Exercise: Exclude every picture and return the remaining entries below verbatim.

Top of Records supplied

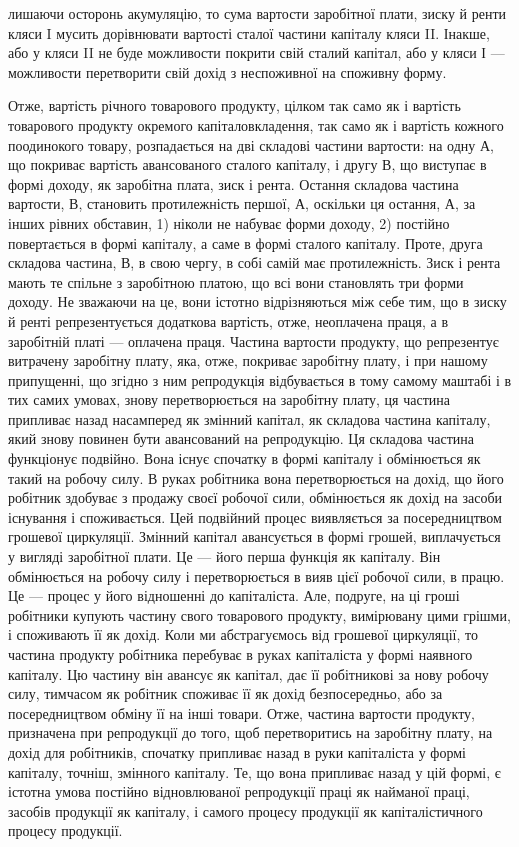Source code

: \parcont{}  %
лишаючи осторонь акумуляцію, то сума вартости заробітної плати, зиску й ренти
кляси I мусить дорівнювати вартості сталої частини капіталу кляси II. Інакше,
або у кляси II не буде можливости покрити свій сталий капітал, або у кляси І —
можливости перетворити свій дохід з неспоживної на споживну форму.

Отже, вартість річного товарового продукту, цілком так само як і вартість
товарового продукту окремого капіталовкладення, так само як і вартість кожного
поодинокого товару, розпадається на дві складові частини вартости: на одну А, що
покриває вартість авансованого сталого капіталу, і другу В, що виступає в формі
доходу, як заробітна плата, зиск і рента. Остання складова частина вартости, В,
становить протилежність першої, А, оскільки ця остання, А, за інших рівних
обставин, 1) ніколи не набуває форми доходу, 2) постійно повертається в формі
капіталу, а саме в формі сталого капіталу. Проте, друга складова частина, В,
в свою чергу, в собі самій має протилежність. Зиск і рента мають те спільне з заробітною
платою, що всі вони становлять три форми доходу. Не зважаючи на це,
вони істотно відрізняються між себе тим, що в зиску й ренті репрезентується
додаткова вартість, отже, неоплачена праця, а в заробітній платі — оплачена
праця. Частина вартости продукту, що репрезентує витрачену заробітну плату,
яка, отже, покриває заробітну плату, і при нашому припущенні, що згідно з ним
репродукція відбувається в тому самому маштабі і в тих самих умовах, знову
перетворюється на заробітну плату, ця частина припливає назад насамперед
як змінний капітал, як складова частина капіталу, який знову повинен бути
авансований на репродукцію. Ця складова частина функціонує подвійно. Вона
існує спочатку в формі капіталу і обмінюється як такий на робочу силу. В руках
робітника вона перетворюється на дохід, що його робітник здобуває з продажу
своєї робочої сили, обмінюється як дохід на засоби існування і споживається.
Цей подвійний процес виявляється за посередництвом грошевої циркуляції. Змінний
капітал авансується в формі грошей, виплачується у вигляді заробітної плати.
Це — його перша функція як капіталу. Він обмінюється на робочу силу і перетворюється
в вияв цієї робочої сили, в працю. Це — процес у його відношенні до
капіталіста. Але, подруге, на ці гроші робітники купують частину свого товарового
продукту, вимірювану цими грішми, і споживають її як дохід. Коли ми
абстрагуємось від грошевої циркуляції, то частина продукту робітника перебуває
в руках капіталіста у формі наявного капіталу. Цю частину він авансує як
капітал, дає її робітникові за нову робочу силу, тимчасом як робітник споживає
її як дохід безпосередньо, або за посередництвом обміну її на інші товари.
Отже, частина вартости продукту, призначена при репродукції до того, щоб перетворитись
на заробітну плату, на дохід для робітників, спочатку припливає
назад в руки капіталіста у формі капіталу, точніш, змінного капіталу. Те, що
вона припливає назад у цій формі, є істотна умова постійно відновлюваної
репродукції праці як найманої праці, засобів продукції як капіталу, і самого
процесу продукції як капіталістичного процесу продукції.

Bottom of Records supplied

Task solution:
Source code

: \parcont{}  %
лишаючи осторонь акумуляцію, то сума вартости заробітної плати, зиску й ренти
кляси I мусить дорівнювати вартості сталої частини капіталу кляси II. Інакше,
або у кляси II не буде можливости покрити свій сталий капітал, або у кляси І —
можливости перетворити свій дохід з неспоживної на споживну форму.

Отже, вартість річного товарового продукту, цілком так само як і вартість
товарового продукту окремого капіталовкладення, так само як і вартість кожного
поодинокого товару, розпадається на дві складові частини вартости: на одну А, що
покриває вартість авансованого сталого капіталу, і другу В, що виступає в формі
доходу, як заробітна плата, зиск і рента. Остання складова частина вартости, В,
становить протилежність першої, А, оскільки ця остання, А, за інших рівних
обставин, 1) ніколи не набуває форми доходу, 2) постійно повертається в формі
капіталу, а саме в формі сталого капіталу. Проте, друга складова частина, В,
в свою чергу, в собі самій має протилежність. Зиск і рента мають те спільне з заробітною
платою, що всі вони становлять три форми доходу. Не зважаючи на це,
вони істотно відрізняються між себе тим, що в зиску й ренті репрезентується
додаткова вартість, отже, неоплачена праця, а в заробітній платі — оплачена
праця. Частина вартости продукту, що репрезентує витрачену заробітну плату,
яка, отже, покриває заробітну плату, і при нашому припущенні, що згідно з ним
репродукція відбувається в тому самому маштабі і в тих самих умовах, знову
перетворюється на заробітну плату, ця частина припливає назад насамперед
як змінний капітал, як складова частина капіталу, який знову повинен бути
авансований на репродукцію. Ця складова частина функціонує подвійно. Вона
існує спочатку в формі капіталу і обмінюється як такий на робочу силу. В руках
робітника вона перетворюється на дохід, що його робітник здобуває з продажу
своєї робочої сили, обмінюється як дохід на засоби існування і споживається.
Цей подвійний процес виявляється за посередництвом грошевої циркуляції. Змінний
капітал авансується в формі грошей, виплачується у вигляді заробітної плати.
Це — його перша функція як капіталу. Він обмінюється на робочу силу і перетворюється
в вияв цієї робочої сили, в працю. Це — процес у його відношенні до
капіталіста. Але, подруге, на ці гроші робітники купують частину свого товарового
продукту, вимірювану цими грішми, і споживають її як дохід. Коли ми
абстрагуємось від грошевої циркуляції, то частина продукту робітника перебуває
в руках капіталіста у формі наявного капіталу. Цю частину він авансує як
капітал, дає її робітникові за нову робочу силу, тимчасом як робітник споживає
її як дохід безпосередньо, або за посередництвом обміну її на інші товари.
Отже, частина вартости продукту, призначена при репродукції до того, щоб перетворитись
на заробітну плату, на дохід для робітників, спочатку припливає
назад в руки капіталіста у формі капіталу, точніш, змінного капіталу. Те, що
вона припливає назад у цій формі, є істотна умова постійно відновлюваної
репродукції праці як найманої праці, засобів продукції як капіталу, і самого
процесу продукції як капіталістичного процесу продукції.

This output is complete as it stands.